- Film poster
- Directed by: Harvey Miller
- Written by: Harvey Miller
- Produced by: Penny Marshall Frank Price
- Starring: Dan Aykroyd; Lily Tomlin; Jack Lemmon; Bonnie Hunt; Brian Kerwin;
- Cinematography: Frank Tidy
- Edited by: Richard Nord
- Music by: John Debney
- Distributed by: Savoy Pictures
- Release date: April 12, 1996;
- Running time: 92 minutes
- Country: United States
- Language: English
- Box office: $197,322

= Getting Away with Murder (film) =

Getting Away with Murder is a 1996 American black comedy film directed and written by Harvey Miller.

==Plot==
Ethics professor Jack Lambert's neighbor Max Mueller is revealed on the TV news to be escaped Nazi war criminal Karl Luger, whom the courts sentenced to death. Pressured by the news media's allegations, Mueller plans escape to South America.

Angered that Mueller might never pay for his crimes, Lambert takes the drastic step of poisoning him by injecting cyanide into some of the fruit in Mueller's apple tree, from which he regularly makes freshly juiced apple juice. The police initially believe it's a suicide, greatly upsetting Lambert, who mails them a cryptic letter explaining that it was actually a murder to carry out the court sentence and to avenge all the lives taken.

Later, the TV news reveals that Mueller was misidentified and is innocent. Feeling guilty, Lambert atones by dumping his fiancée Gail and marrying Mueller's daughter Inga. However, after the wedding, Lambert receives information assuring him of Mueller's guilt.

==Reception==
This was veteran writer and director Harvey Miller's final project. It received poor reviews from critics and has a 0% rating on Rotten Tomatoes based on 8 reviews.

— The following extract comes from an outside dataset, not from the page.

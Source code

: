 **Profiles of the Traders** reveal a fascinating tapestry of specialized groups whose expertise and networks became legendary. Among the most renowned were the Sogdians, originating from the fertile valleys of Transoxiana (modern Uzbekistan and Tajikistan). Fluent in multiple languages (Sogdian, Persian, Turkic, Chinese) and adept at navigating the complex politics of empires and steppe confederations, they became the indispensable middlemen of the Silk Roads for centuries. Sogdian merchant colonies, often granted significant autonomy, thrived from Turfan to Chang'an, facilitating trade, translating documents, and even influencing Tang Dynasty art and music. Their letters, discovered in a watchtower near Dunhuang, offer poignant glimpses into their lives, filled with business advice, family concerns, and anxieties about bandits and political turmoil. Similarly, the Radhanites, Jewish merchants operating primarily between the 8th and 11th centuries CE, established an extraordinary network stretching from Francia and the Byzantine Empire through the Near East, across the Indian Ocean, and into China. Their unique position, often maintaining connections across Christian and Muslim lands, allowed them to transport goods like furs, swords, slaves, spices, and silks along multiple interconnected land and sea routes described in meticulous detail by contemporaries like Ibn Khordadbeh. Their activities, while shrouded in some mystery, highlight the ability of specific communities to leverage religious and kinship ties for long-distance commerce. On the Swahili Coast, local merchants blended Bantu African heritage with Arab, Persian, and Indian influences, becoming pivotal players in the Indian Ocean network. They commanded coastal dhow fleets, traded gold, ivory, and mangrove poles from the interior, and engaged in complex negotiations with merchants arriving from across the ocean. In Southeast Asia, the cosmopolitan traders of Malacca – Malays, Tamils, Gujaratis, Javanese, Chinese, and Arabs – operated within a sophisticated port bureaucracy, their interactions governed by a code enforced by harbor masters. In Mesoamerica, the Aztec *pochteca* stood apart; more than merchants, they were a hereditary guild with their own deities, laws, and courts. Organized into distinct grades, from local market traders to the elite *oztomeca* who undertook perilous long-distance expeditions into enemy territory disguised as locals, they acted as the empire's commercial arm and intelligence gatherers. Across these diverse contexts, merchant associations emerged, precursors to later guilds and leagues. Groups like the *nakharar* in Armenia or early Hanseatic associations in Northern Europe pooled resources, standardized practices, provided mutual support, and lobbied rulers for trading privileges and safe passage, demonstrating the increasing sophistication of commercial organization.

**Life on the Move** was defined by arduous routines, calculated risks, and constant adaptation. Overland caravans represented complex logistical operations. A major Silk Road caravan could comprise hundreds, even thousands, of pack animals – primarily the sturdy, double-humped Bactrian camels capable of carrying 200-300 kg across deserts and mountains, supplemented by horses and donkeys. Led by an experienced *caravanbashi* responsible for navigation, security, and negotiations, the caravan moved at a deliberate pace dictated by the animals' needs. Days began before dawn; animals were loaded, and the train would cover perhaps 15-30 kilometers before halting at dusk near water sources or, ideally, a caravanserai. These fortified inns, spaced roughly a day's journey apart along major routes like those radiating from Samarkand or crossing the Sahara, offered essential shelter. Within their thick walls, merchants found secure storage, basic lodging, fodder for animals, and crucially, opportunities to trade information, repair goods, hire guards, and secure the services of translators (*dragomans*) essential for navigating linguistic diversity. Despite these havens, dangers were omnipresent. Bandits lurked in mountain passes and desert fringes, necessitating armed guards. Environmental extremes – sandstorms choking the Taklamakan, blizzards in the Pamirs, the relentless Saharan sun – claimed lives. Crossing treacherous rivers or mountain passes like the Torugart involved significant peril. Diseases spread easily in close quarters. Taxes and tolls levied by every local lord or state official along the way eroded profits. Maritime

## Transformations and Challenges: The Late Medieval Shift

Daniel M. Kimmel of Variety described the film as "a distasteful affair that should embarrass all concerned. A lighthearted comedy about the Holocaust and an accused Nazi war criminal, it opened with little advance word and no advance screenings. That strategy was the one smart move Savoy made concerning this film, since this one is D.O.A."

Janet Maslin of The New York Times wrote that "Miller's film looks professional and polished, but its comic timing is unerringly flat. Despite literate dialogue and the efforts of a worthy cast, the whole thing lacks any humorous spark. [...] Like Faithful, another indifferent comedy left behind after the demise of Savoy Pictures, Getting Away with Murder doesn't have anything radically wrong with it. All that's wrong is that it doesn't get anything right."

Reviewing the HBO/Savoy video release, Erin Richter of Entertainment Weekly said that "release delays and limited theatrical runs for comedies with seemingly solid casts don't always indicate a problem film, but they do in the case of writer-director Harvey Miller's paean to one man's attempt at righteousness. [...] What could have been a smart and sardonic—not to mention timely—social commentary turns into a humorless collection of caricatures that even the more forgiving video screen doesn't improve."

The opening paragraph of James Berardinelli's review of the film for ReelViews read:
Some movies are ruined in post-production. Many more are destroyed during filming. A still greater number are undone in the script-writing process. I'm not sure exactly when Getting Away with Murder should have been relegated to the scrap heap, but it was probably while the premise was being developed into the final screenplay. With the right tone and intent, it's possible to make a bitingly funny film about a grave issue. Unfortunately, Getting Away with Murder wants to be light and airy, not dark and incisive. It shrinks from risks that might alienate a casual viewer, and, by its very blandness and adherence to "traditional" structure, crosses the line of dubious taste into the realm of the offensive.

Roger Ebert gave the film two out of four stars, writing, "Here is a film that tries to find comedy in the Holocaust, and it looks in the wrong places, in the wrong way, and becomes a sad embarrassment."

Nathan Rabin wrote, "Murder suffers from what I call Craig Brewer Syndrome [...] Filmmakers afflicted with Craig Brewer Syndrome make the least offensive films out of the most offensive premises. [...] Lemmon and Tomlin deliver better performances than the material warrants. A deceptively playful Lemmon is plausible as both a genocidal monster in hiding and a harmless old man and Tomlin's uncompromising performance is refreshingly devoid of sentimentality. Yet their best efforts are wasted in a movie that aspires to make audiences laugh and think and only achieves half its goals."

==Home media==
After the film's theatrical run, HBO released the movie onto VHS. In 2004, the film was released on DVD.